They're troubling because they're usually nothing more than vaporware.
Remember, you flatly stated: "In my implementation though, they DO have big range differences."
Apparently that statement was merely a conceptual assertion?
How might "... optimal engagement bands for maneuver decisions..." be achieved in your alleged rules? Or is that too just more conceptual smoke being blown up our collective bottoms?
Tell us how you think you might be able to accomplish all these design goals. Or is all this just another wish list?
Inquiring minds want to know. More importantly, inquiring minds can help.
I'm down to details of damage, the business end of the HG design, not vaporware. But I understand that this has to be right before I compile working values to be tested.
See, this question
How might "... optimal engagement bands for maneuver decisions..." be achieved in your alleged rules?
is functional, this
Or is that too just more conceptual smoke being blown up our collective bottoms?
is just curmudgeonly grousing for your emotional reaction to my fandancing.
I will answer the first kind of statement, even with the
alleged nastiness in it. You can leave the other back where it belongs.
Optimal engagement bands refers to an HG version of the sort of design and fighting problem WWI/WWII gun battleships and cruisers had.
A combination of penetrating power, arc, range, and armor relative to all these factors meant that in a battle between two ship types, one might do well at extreme range, the other will do better at medium range, and one or both might be easily destroyed closer in, or one have advantage.
Approaching this as spinal weapons being big battleship guns, bays as cruiser guns, and turrets as small guns, with a variance of speed to choose optimal range (or with newtonian motion more like optimal pass), I need to have armor work as either a penetrating model like most naval wargames guns, or have a sliding version like the current set but pegged more to battery value rather then just the simplistic spinal-nuke/non-spinal divide.
I also want the 'were in space' bits such as increased damage from missile vee, a great falling off of to hit forcing fire to split in order to achieve hits (and thus have less penetrating power), and of course the battery increase as range closes to point blank already discussed.

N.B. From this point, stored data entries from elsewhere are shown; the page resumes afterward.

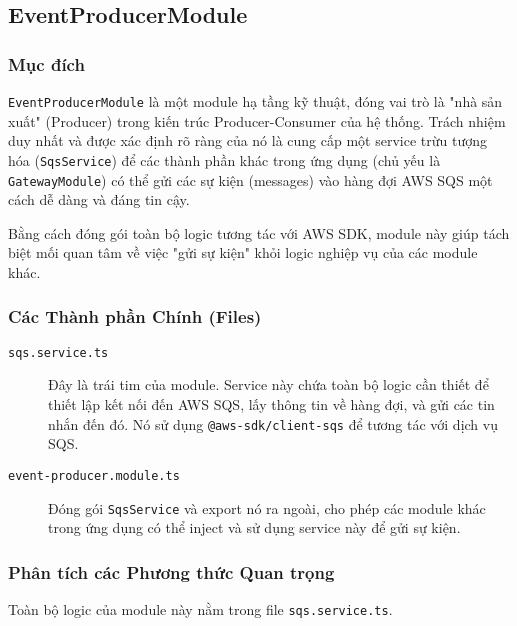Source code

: \subsection{EventProducerModule}
\label{subsec:eventproducer-module}

\subsubsection{Mục đích}

\texttt{EventProducerModule} là một module hạ tầng kỹ thuật, đóng vai trò là "nhà sản xuất" (Producer) trong kiến trúc Producer-Consumer của hệ thống. Trách nhiệm duy nhất và được xác định rõ ràng của nó là cung cấp một service trừu tượng hóa (\texttt{SqsService}) để các thành phần khác trong ứng dụng (chủ yếu là \texttt{GatewayModule}) có thể gửi các sự kiện (messages) vào hàng đợi AWS SQS một cách dễ dàng và đáng tin cậy.

Bằng cách đóng gói toàn bộ logic tương tác với AWS SDK, module này giúp tách biệt mối quan tâm về việc "gửi sự kiện" khỏi logic nghiệp vụ của các module khác.

\subsubsection{Các Thành phần Chính (Files)}

\begin{description}
    \item[\texttt{sqs.service.ts}] Đây là trái tim của module. Service này chứa toàn bộ logic cần thiết để thiết lập kết nối đến AWS SQS, lấy thông tin về hàng đợi, và gửi các tin nhắn đến đó. Nó sử dụng \texttt{@aws-sdk/client-sqs} để tương tác với dịch vụ SQS.
    
    \item[\texttt{event-producer.module.ts}] Đóng gói \texttt{SqsService} và export nó ra ngoài, cho phép các module khác trong ứng dụng có thể inject và sử dụng service này để gửi sự kiện.
\end{description}

\subsubsection{Phân tích các Phương thức Quan trọng}

Toàn bộ logic của module này nằm trong file \texttt{sqs.service.ts}.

Armor schemes matter greatly in this question, and I don't know if I like the implied scheme the damage results suggest, or if it's really worth the candle to get into other alternatives, such as carapace (hard on the outside chewy explosions on the inside) or nautilus (highly bulkheaded limited internal damage) or segmented (magazine and powerplant max armor, everything else not).
So ya, a few considerations in play here, and not easy to figure out a damage model for all of that that keeps things simple.
I have the ship floor map damage system I had spent a few months on in consideration, but a lot of the problems with that is that it won't do the fast results I need for backdrop fights, and I can't decide on a joule/EP/battery rating detonation to ton destroyed value unless I can true that up to the fast system.